** Data to use follows **

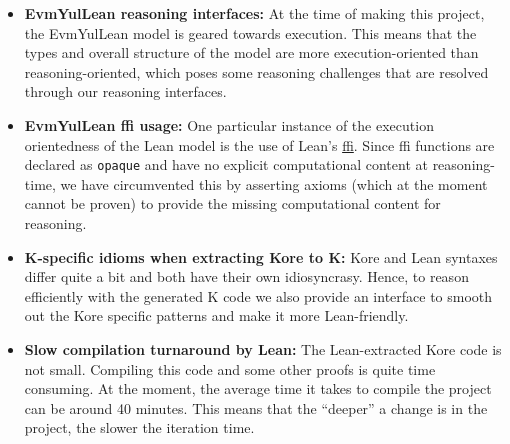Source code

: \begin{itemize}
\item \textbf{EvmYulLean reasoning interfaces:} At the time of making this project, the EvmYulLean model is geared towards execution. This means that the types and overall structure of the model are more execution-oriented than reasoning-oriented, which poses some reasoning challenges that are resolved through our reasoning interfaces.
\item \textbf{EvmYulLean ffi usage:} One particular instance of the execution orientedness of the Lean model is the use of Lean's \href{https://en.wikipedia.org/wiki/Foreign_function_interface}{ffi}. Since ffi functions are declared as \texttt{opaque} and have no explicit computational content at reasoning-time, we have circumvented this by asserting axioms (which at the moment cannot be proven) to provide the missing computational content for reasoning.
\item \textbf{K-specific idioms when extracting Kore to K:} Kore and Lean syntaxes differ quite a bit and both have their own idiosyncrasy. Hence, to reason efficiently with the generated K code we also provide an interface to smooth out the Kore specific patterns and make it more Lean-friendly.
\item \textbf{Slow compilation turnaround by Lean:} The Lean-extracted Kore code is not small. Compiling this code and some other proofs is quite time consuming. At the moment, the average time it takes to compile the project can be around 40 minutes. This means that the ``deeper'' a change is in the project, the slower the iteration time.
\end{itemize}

** End of Data to use **

**The problem:** Print every entry above again, exactly as written. Leave the images out.

**Output below:**
Source code

: \begin{itemize}
\item \textbf{EvmYulLean reasoning interfaces:} At the time of making this project, the EvmYulLean model is geared towards execution. This means that the types and overall structure of the model are more execution-oriented than reasoning-oriented, which poses some reasoning challenges that are resolved through our reasoning interfaces.
\item \textbf{EvmYulLean ffi usage:} One particular instance of the execution orientedness of the Lean model is the use of Lean's \href{https://en.wikipedia.org/wiki/Foreign_function_interface}{ffi}. Since ffi functions are declared as \texttt{opaque} and have no explicit computational content at reasoning-time, we have circumvented this by asserting axioms (which at the moment cannot be proven) to provide the missing computational content for reasoning.
\item \textbf{K-specific idioms when extracting Kore to K:} Kore and Lean syntaxes differ quite a bit and both have their own idiosyncrasy. Hence, to reason efficiently with the generated K code we also provide an interface to smooth out the Kore specific patterns and make it more Lean-friendly.
\item \textbf{Slow compilation turnaround by Lean:} The Lean-extracted Kore code is not small. Compiling this code and some other proofs is quite time consuming. At the moment, the average time it takes to compile the project can be around 40 minutes. This means that the ``deeper'' a change is in the project, the slower the iteration time.
\end{itemize}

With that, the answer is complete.